Amazon has not responded directly to the petition but has implemented a number of new procedures in the last few weeks in response to the pandemic.

On March 30, Amazon warehouse workers in New York staged a walkout over the lack of protective gear and other safeguards. After the walkout, Amazon said it would provide masks to all warehouse workers and perform daily temperature checks on all arriving employees. (It also fired an who helped organize the walkout, saying he disregarded an instruction to self-quarantine in attending.)

The company is testing the temperature of employees at the beginning of their shifts, turning away anyone who has a fever over 100.4 degrees and requiring them to stay home for at least three days. After pushback from employees, the company said that workers who are turned away will be paid for up to five hours of their shift that day.

The company is also offering unpaid sick leave to all employees who wish to stay home and two weeks paid leave to any who test positive for COVID-19.

To increase social distancing at its logistics facilities, the company has also canceled the stand-up meetings that typically begin each shift, staggered shift times, spread out tables and chairs in break rooms, asked employees to remain six feet apart, and suspended exit screenings, which the company performs to check if employees are stealing merchandise, to reduce crowding at exits and entrances.

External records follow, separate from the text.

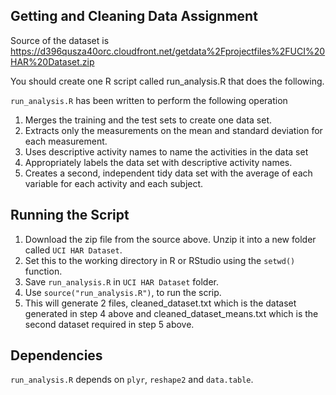 ## Getting and Cleaning Data Assignment

Source of the dataset is https://d396qusza40orc.cloudfront.net/getdata%2Fprojectfiles%2FUCI%20HAR%20Dataset.zip

You should create one R script called run_analysis.R that does the following.

```run_analysis.R``` has been written to perform the following operation
1. Merges the training and the test sets to create one data set.
2. Extracts only the measurements on the mean and standard deviation for each measurement.
3. Uses descriptive activity names to name the activities in the data set
4. Appropriately labels the data set with descriptive activity names.
5. Creates a second, independent tidy data set with the average of each variable for each activity and each subject.

## Running the Script

1. Download the zip file from the source above. Unzip it into a new folder called ```UCI HAR Dataset```.
2. Set this to the working directory in R or RStudio using the ```setwd()``` function.
3. Save ```run_analysis.R``` in  ```UCI HAR Dataset``` folder.
4. Use ```source("run_analysis.R")```, to run the scrip.
5. This will generate 2 files, cleaned_dataset.txt which is the dataset generated in step 4 above and cleaned_dataset_means.txt which is the second dataset required in step 5 above.

## Dependencies

```run_analysis.R``` depends on ```plyr```, ```reshape2``` and ```data.table```.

Amazon also says that it has increased the frequency and intensity of cleaning and sanitizing of surfaces, such as door handles and screens, that employees touch during a workday, and that workers are being asked to clean their workstations with sanitizing wipes at the beginning of their shifts. The company also announced Wednesday that it was testing the use disinfectant fog, a cleaning method often used on hospitals and airplanes, at the Staten Island warehouse where workers staged a walkout.

But workers say these measures are failing in practice. The LGB3 facility has only three break rooms, and even with staggered break schedules, people inevitably crowd around sinks, refrigerators and microwaves, with pressure to get back to their workstations on time making it difficult to wait for traffic to clear.

The complaints ask Cal/OSHA to conduct an immediate on-site inspection of the facility and request that the Riverside County Department of Public Health "use the full extent of (its) unique emergency authority" to address the issues raised by workers.

Neither department could be reached for comment by the time of publication.

Riverside has become one of the counties in the state that are most heavily affected by the COVID-19 outbreak, with 1,179 confirmed cases and 32 deaths as of Wednesday evening.

©2020 Los Angeles Times
Distributed by Tribune Content Agency, LLC.